Calculating Tension in Mass on a Slope with Standing Waves

[roam]

A thin wire is attached to a mass M = 3.67 kg, and hung over a pulley. The mass rests on a slope of angle θ = 35 °. The linear mass density of the wire is μ = 7.7 g/m.

Standing waves are excited in the vertical section of the wire:

The height of this vertical section is h = 2.0 m.
Take g = 9.8 ms−2.



(a) What is the tension of the wire (you may assume the wire is massless)?



I am confused because and I really don't know how to do this question;
I can't use the formula: $$v = \sqrt{\frac{T}{\mu}}$$ and then solve like $$T = \mu v^2$$ because the velocity is not given and I can't think of any way of calculating it..
The correct answer should be 20.6. I don't know what formula to use etc..

Thanks.

 

[Dick]

Now I'm confused. Is the mass hanging from a wire or is it sitting on a slope? I would think you would calculate the tension using force balance, but I cannot figure out what the geometry of your problem is?

 

[roam]

Is the mass hanging from a wire or is it sitting on a slope?

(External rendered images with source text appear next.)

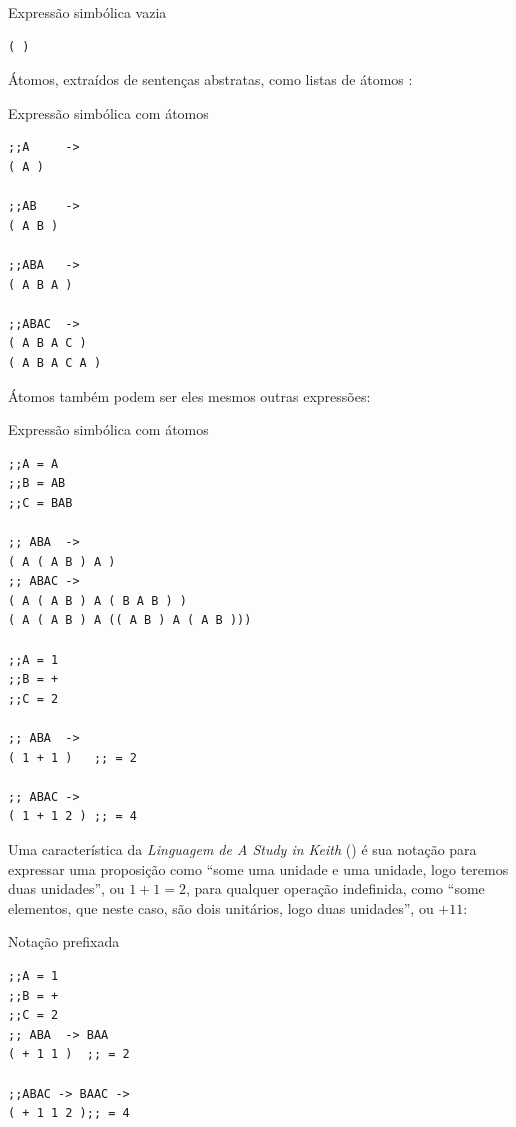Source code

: \begin{example}{Expressão simbólica vazia}\label{ex:s-expression}
\begin{verbatim}
( )
\end{verbatim}
\end{example}

Átomos, extraídos de sentenças abstratas, como listas de átomos :

\begin{example}{Expressão simbólica com átomos}\label{ex:s-expression2}
\begin{verbatim}
;;A     -> 
( A )

;;AB    -> 
( A B )

;;ABA   ->
( A B A )

;;ABAC  ->
( A B A C )
( A B A C A )
\end{verbatim}
\end{example}

Átomos também podem ser eles mesmos outras expressões:

\begin{example}{Expressão simbólica com átomos}\label{ex:s-expression3}
\begin{verbatim}
;;A = A
;;B = AB
;;C = BAB

;; ABA  -> 
( A ( A B ) A )
;; ABAC ->
( A ( A B ) A ( B A B ) )
( A ( A B ) A (( A B ) A ( A B )))

;;A = 1
;;B = +
;;C = 2

;; ABA  -> 
( 1 + 1 )   ;; = 2

;; ABAC -> 
( 1 + 1 2 ) ;; = 4
\end{verbatim}
\end{example}

Uma característica da \emph{Linguagem de A Study in Keith} () é sua notação para expressar uma proposição como  ``some uma unidade e uma unidade, logo teremos duas unidades'',  ou $1+1=2$, para qualquer operação indefinida, como ``some elementos, que neste caso, são dois unitários, logo duas unidades'', ou $+ 1 1$:

\begin{example}{Notação prefixada}
\begin{verbatim}
;;A = 1
;;B = +
;;C = 2
;; ABA  -> BAA
( + 1 1 )  ;; = 2

;;ABAC -> BAAC -> 
( + 1 1 2 );; = 4
\end{verbatim}
\end{example}

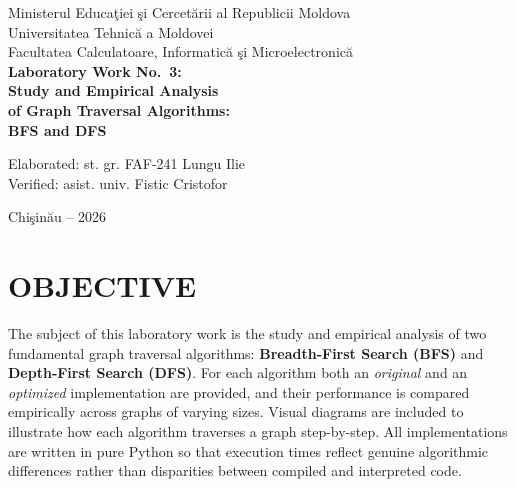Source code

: \documentclass[12pt,a4paper]{article}
\begin{document}
	
	\begin{titlepage}
		\centering
		\vspace*{1cm}
		{\Large Ministerul Educa\c{t}iei \c{s}i Cercet\u{a}rii al Republicii Moldova\\}
		\vspace{0.5cm}
		{\Large Universitatea Tehnic\u{a} a Moldovei\\}
		\vspace{0.3cm}
		{\Large Facultatea Calculatoare, Informatic\u{a} \c{s}i Microelectronic\u{a}\\}
		\vspace{3cm}
		{\LARGE\bfseries Laboratory Work No.~3:\\}
		\vspace{0.5cm}
		{\LARGE\bfseries Study and Empirical Analysis\\}
		\vspace{0.3cm}
		{\LARGE\bfseries of Graph Traversal Algorithms:\\}
		\vspace{0.3cm}
		{\LARGE\bfseries BFS and DFS\\}
		\vspace{4cm}
		\begin{flushleft}
			\hspace{6cm}Elaborated: st. gr. FAF-241 Lungu Ilie\\
			\vspace{1cm}
			\hspace{6cm}Verified: asist. univ. Fistic Cristofor\\
		\end{flushleft}
		\vfill
		{\large Chi\c{s}in\u{a}u -- 2026}
	\end{titlepage}
	
	\newpage
	\tableofcontents
	\newpage
	
	\section{OBJECTIVE}
	
	The subject of this laboratory work is the study and empirical analysis of two
	fundamental graph traversal algorithms: \textbf{Breadth-First Search (BFS)} and
	\textbf{Depth-First Search (DFS)}. For each algorithm both an \emph{original} and
	an \emph{optimized} implementation are provided, and their performance is compared
	empirically across graphs of varying sizes. Visual diagrams are included to
	illustrate how each algorithm traverses a graph step-by-step. All implementations
	are written in pure Python so that execution times reflect genuine algorithmic
	differences rather than disparities between compiled and interpreted code.
	
\end{document}
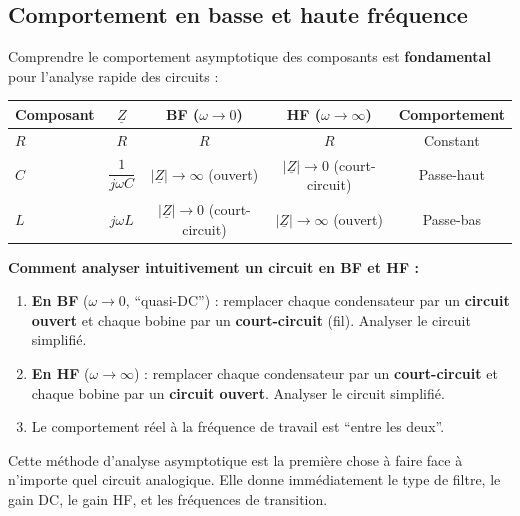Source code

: \documentclass[12pt,a4paper,twoside]{book}
\begin{document}
\subsection{Comportement en basse et haute fréquence}

Comprendre le comportement asymptotique des composants est \textbf{fondamental} pour l'analyse rapide des circuits :

\begin{formule}
\begin{center}
\renewcommand{\arraystretch}{1.8}
\begin{tabular}{lcccc}
\toprule
\textbf{Composant} & $\underline{Z}$ & \textbf{BF} ($\omega \to 0$) & \textbf{HF} ($\omega \to \infty$) & \textbf{Comportement} \\
\midrule
$R$ & $R$ & $R$ & $R$ & Constant \\
$C$ & $\dfrac{1}{j\omega C}$ & $|\underline{Z}| \to \infty$ (ouvert) & $|\underline{Z}| \to 0$ (court-circuit) & Passe-haut \\[6pt]
$L$ & $j\omega L$ & $|\underline{Z}| \to 0$ (court-circuit) & $|\underline{Z}| \to \infty$ (ouvert) & Passe-bas \\
\bottomrule
\end{tabular}
\end{center}
\end{formule}

\begin{intuition}
\textbf{Comment analyser intuitivement un circuit en BF et HF :}
\begin{enumerate}[nosep]
\item \textbf{En BF} ($\omega \to 0$, ``quasi-DC'') : remplacer chaque condensateur par un \textbf{circuit ouvert} et chaque bobine par un \textbf{court-circuit} (fil). Analyser le circuit simplifié.
\item \textbf{En HF} ($\omega \to \infty$) : remplacer chaque condensateur par un \textbf{court-circuit} et chaque bobine par un \textbf{circuit ouvert}. Analyser le circuit simplifié.
\item Le comportement réel à la fréquence de travail est ``entre les deux''.
\end{enumerate}
Cette méthode d'analyse asymptotique est la première chose à faire face à n'importe quel circuit analogique. Elle donne immédiatement le type de filtre, le gain DC, le gain HF, et les fréquences de transition.
\end{intuition}
\end{document}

Actually it's both! Here's the diagram:

http://img87.imageshack.us/img87/4437/imagego2.gif

It's very confusing, there's nothing on the equation sheet that works.

 

[Dick]

Ooohhh. I see. I think you are supposed to assume that the wire is tied to the ground 2m below the pulley. Use force balance to find the tension in the wire assuming it's massless.

 

[roam]

What do you mean by using "force balance"? - (?)

Could you please show me exactly what I need to do?

You mean, I use $$\Sigma_{y} = T - m g$$ => $$T = m_{block} g$$
3.67 kg × 9.8 ms^−2 = 36
But the correct answer is 20.6

(we were supposed to assume it's massless...)

 

[Dick]

You would only need 36N to hold the block up if the ramp were vertical. It's not. Just do the usual thing of splitting the tension into tangential and normal components according to the angle of the ramp.

 

[hayowazzup]

o, it's the assignment ;), just use the forces diagram

 

[Dick]

You would only need 36N to hold the block up if the ramp were vertical. It's not. Just do the usual thing of splitting the tension into tangential and normal components according to the angle of the ramp.

I meant 'splitting the WEIGHT into tangential and normal components'. Sorry.